Issaquah City Council authorizes $150k to lease water cleaning plant

Faced with the presence of low levels of toxic perfluorochemicals in one of its wells, the Issaquah City Council voted unanimously Monday night to spend $150,000 to lease a device that could clean the well's output of drinking water.

Faced with the presence of low levels of toxic perfluorochemicals in one of its wells, the Issaquah City Council voted unanimously Monday night to spend $150,000 to lease a device that could clean the well’s output of drinking water.

Unregulated perfluoroctane sulfate, known casually as PFOS, has been detected by testing conducted on Well 4 since 2013, through the city’s participation in a voluntary program of the Environmental Protection Agency. City water meets the EPA’s non-binding safety standard for levels of PFOS, but a January New York Times Magazine article called out Issaquah’s and other cities’ perfluorochemical levels as exceeding stricter standards proposed by university researchers.

Well 4 is housed alongside Well 5 of Northwest Gilman Boulevard; both have been temporarily shut down as of early March pending chemical composition testing of the water and the enactment of a cleaning plan.
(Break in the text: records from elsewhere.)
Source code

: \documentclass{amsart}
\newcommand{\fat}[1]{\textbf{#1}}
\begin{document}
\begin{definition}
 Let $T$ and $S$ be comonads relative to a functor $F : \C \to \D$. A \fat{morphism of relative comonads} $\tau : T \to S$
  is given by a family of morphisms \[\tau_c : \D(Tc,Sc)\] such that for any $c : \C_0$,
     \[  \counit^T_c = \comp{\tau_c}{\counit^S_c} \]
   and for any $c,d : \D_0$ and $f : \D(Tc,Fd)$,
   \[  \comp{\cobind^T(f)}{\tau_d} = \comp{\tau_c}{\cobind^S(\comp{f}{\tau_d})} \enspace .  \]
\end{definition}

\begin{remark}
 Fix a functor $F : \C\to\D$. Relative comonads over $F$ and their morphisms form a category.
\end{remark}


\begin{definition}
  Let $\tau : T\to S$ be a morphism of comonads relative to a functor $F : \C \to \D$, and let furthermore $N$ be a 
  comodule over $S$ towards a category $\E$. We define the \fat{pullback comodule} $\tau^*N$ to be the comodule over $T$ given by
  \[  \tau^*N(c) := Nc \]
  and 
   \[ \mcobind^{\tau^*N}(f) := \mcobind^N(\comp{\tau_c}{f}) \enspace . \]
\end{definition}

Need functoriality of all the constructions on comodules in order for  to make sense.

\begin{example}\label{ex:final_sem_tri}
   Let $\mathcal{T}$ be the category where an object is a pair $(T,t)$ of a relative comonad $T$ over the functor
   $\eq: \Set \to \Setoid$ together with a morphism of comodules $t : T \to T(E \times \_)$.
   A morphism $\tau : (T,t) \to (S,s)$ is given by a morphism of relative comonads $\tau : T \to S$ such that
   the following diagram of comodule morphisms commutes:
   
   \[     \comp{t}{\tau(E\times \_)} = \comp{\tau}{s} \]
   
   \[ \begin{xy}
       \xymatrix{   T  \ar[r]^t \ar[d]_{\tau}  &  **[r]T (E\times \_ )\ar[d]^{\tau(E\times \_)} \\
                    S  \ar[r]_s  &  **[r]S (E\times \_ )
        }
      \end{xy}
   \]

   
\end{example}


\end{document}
But with summer peak use arriving in a matter of months, a Public Works Operations director told the council Monday that the city had a limited amount of time to begin sanitizing the water.

“While we’re looking at our short-term options, one of the things we want to avoid is drawing PFOS down into Well 5,” Emergency Management Director Bret Heath told the council Monday. “We believe we have a window here in which we can accomplish that.”

Heath reported that Public Works Operations had zeroed in on a temporary treatment plant that will scrub Well 4’s water of PFOS.

The plant works by running contaminated water through two tanks of granulated activated carbon, Heath said.

The initial $150,000 will only cover one month of a lease and a security deposit on the system. Long-term costs have yet to be calculated for a council vote. But with only three ready-to-install plants in the country, the city needed to act as soon as possible, Heath said.

“There are other water utilities looking for this,” he said.

Heath reported the ongoing cost of the plant at approximately a $6,000-per-month lease and $60,000 every two to six months to replace the carbon in the tanks.

Councilmember Tola Marts estimated that could place the plant’s annual cost between $180,000 and $360,000 annually.

“This is a short-term, temporary solution until we can implement a longer term solution which we’ll be talking about April 1,” Heath said.